The problem: Find the line with "Location \ra Bypass Firewalls". Transcribe it and each later line of the data exactly, up to and including the last.

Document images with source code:
▼▼▼

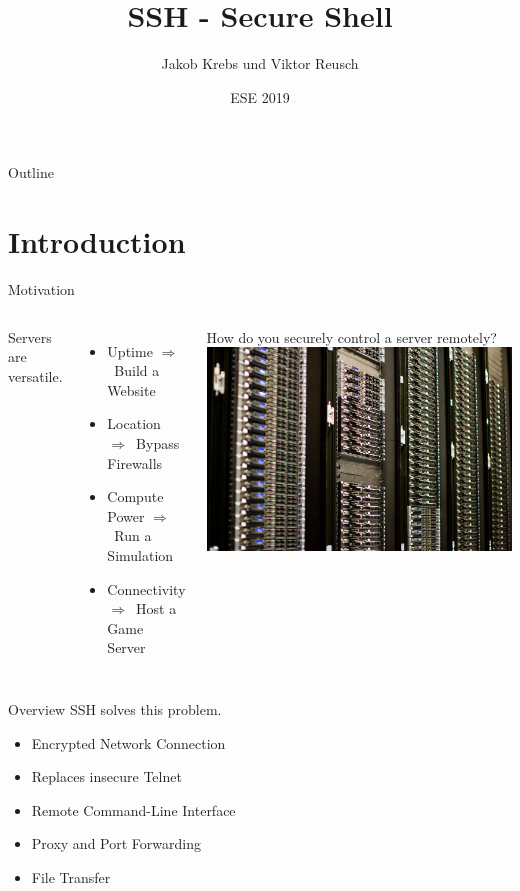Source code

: \documentclass[10pt,graphics,aspectratio=169,table]{beamer}
\title{SSH - Secure Shell}
\author{Jakob Krebs und Viktor Reusch}
\date{ESE 2019}
\institute{NERD101 - ESE - ifsr - TU Dresden}
\newcommand{\ra}{$\Rightarrow$\ }
\begin{document}
\maketitle
\begin{frame}{Outline}
	\tableofcontents
\end{frame}

\section{Introduction}
\begin{frame}{Motivation}
\begin{columns}
	Servers are versatile.
	\begin{itemize}
		\item Uptime \ra Build a Website
		\item Location \ra Bypass Firewalls
		\item Compute Power \ra Run a Simulation
		\item Connectivity \ra Host a Game Server
	\end{itemize}
	How do you securely control a server remotely?
	\includegraphics[width=\textwidth]{img/servers.jpg} \cite{servers}
\end{columns}
\end{frame}

\begin{frame}{Overview}
	SSH solves this problem.
	\begin{itemize}
		\item Encrypted Network Connection
		\item Replaces insecure Telnet
		\item Remote Command-Line Interface
		\item Proxy and Port Forwarding
		\item File Transfer
	\end{itemize}
\end{frame}
\end{document}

▲▲▲

Output of the task:
		\item Location \ra Bypass Firewalls
		\item Compute Power \ra Run a Simulation
		\item Connectivity \ra Host a Game Server
	\end{itemize}
	How do you securely control a server remotely?
	\includegraphics[width=\textwidth]{img/servers.jpg} \cite{servers}
\end{columns}
\end{frame}

\begin{frame}{Overview}
	SSH solves this problem.
	\begin{itemize}
		\item Encrypted Network Connection
		\item Replaces insecure Telnet
		\item Remote Command-Line Interface
		\item Proxy and Port Forwarding
		\item File Transfer
	\end{itemize}
\end{frame}
\end{document}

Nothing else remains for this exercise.